◆ SOURCE DATA
- - -
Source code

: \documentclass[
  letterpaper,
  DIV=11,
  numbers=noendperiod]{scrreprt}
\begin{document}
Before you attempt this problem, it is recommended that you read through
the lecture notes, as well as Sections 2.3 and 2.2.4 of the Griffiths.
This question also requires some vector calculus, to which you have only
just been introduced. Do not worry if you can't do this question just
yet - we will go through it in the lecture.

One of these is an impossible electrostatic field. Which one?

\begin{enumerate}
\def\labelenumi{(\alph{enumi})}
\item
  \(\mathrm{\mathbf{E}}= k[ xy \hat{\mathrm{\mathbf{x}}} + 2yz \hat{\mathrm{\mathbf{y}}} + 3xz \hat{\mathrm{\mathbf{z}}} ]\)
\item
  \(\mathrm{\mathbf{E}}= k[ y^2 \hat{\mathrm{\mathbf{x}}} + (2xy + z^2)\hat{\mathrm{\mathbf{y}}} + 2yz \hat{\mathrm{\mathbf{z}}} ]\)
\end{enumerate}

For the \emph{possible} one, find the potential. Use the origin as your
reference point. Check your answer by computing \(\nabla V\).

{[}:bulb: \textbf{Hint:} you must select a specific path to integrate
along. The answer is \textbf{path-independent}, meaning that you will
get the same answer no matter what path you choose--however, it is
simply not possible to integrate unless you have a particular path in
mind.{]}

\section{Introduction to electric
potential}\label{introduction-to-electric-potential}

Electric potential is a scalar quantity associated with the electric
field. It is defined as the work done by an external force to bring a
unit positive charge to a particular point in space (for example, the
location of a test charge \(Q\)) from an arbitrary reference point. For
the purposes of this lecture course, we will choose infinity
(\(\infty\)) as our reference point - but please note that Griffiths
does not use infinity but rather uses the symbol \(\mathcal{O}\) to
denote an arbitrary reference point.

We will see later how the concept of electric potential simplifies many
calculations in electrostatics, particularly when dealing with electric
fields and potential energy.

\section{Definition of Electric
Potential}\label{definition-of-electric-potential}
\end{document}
- - -
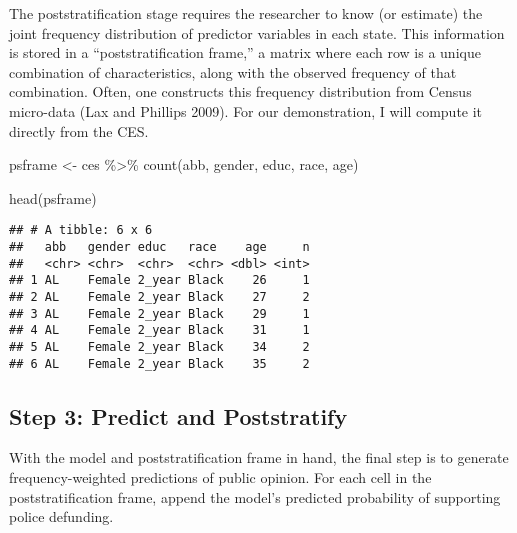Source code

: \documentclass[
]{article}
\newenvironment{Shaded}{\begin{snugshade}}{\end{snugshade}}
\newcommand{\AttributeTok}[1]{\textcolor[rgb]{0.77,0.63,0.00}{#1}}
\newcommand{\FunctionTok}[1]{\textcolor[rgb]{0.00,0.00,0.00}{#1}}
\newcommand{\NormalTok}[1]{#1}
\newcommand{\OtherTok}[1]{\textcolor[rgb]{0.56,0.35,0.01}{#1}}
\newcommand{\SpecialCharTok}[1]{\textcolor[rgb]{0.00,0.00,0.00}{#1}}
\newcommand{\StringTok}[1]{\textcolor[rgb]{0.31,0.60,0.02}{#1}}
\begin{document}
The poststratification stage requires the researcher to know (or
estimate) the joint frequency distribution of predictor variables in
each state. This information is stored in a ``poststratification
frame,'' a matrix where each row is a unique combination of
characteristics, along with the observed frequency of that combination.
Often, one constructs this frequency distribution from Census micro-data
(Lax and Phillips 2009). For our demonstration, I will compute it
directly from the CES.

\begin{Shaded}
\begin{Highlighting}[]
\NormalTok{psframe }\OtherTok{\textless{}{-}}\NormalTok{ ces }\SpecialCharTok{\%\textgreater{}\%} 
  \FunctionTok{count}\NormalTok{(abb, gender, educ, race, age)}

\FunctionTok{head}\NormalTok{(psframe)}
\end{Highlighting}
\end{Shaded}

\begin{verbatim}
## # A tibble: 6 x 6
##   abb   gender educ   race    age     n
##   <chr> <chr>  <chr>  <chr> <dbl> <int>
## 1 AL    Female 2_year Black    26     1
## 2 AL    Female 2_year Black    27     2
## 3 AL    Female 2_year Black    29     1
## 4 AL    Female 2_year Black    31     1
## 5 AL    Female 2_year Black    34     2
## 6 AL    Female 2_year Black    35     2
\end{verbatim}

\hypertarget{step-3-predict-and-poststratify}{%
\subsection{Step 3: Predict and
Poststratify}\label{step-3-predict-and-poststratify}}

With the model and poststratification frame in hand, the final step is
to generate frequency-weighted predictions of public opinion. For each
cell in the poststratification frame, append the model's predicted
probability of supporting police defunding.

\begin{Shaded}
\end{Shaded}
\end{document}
- - -
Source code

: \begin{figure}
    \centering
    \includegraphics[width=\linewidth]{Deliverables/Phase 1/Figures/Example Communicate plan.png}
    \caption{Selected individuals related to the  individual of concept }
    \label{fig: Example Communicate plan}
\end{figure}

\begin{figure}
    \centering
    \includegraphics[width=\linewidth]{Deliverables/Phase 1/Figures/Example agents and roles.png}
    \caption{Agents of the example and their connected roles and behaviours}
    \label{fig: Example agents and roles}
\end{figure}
- - -
◆ WHAT YOU HAVE TO DO
Could you report every line of the material that contains the string "combination"?

◆ OUTPUT FOR THIS EXERCISE
frame,'' a matrix where each row is a unique combination of
characteristics, along with the observed frequency of that combination.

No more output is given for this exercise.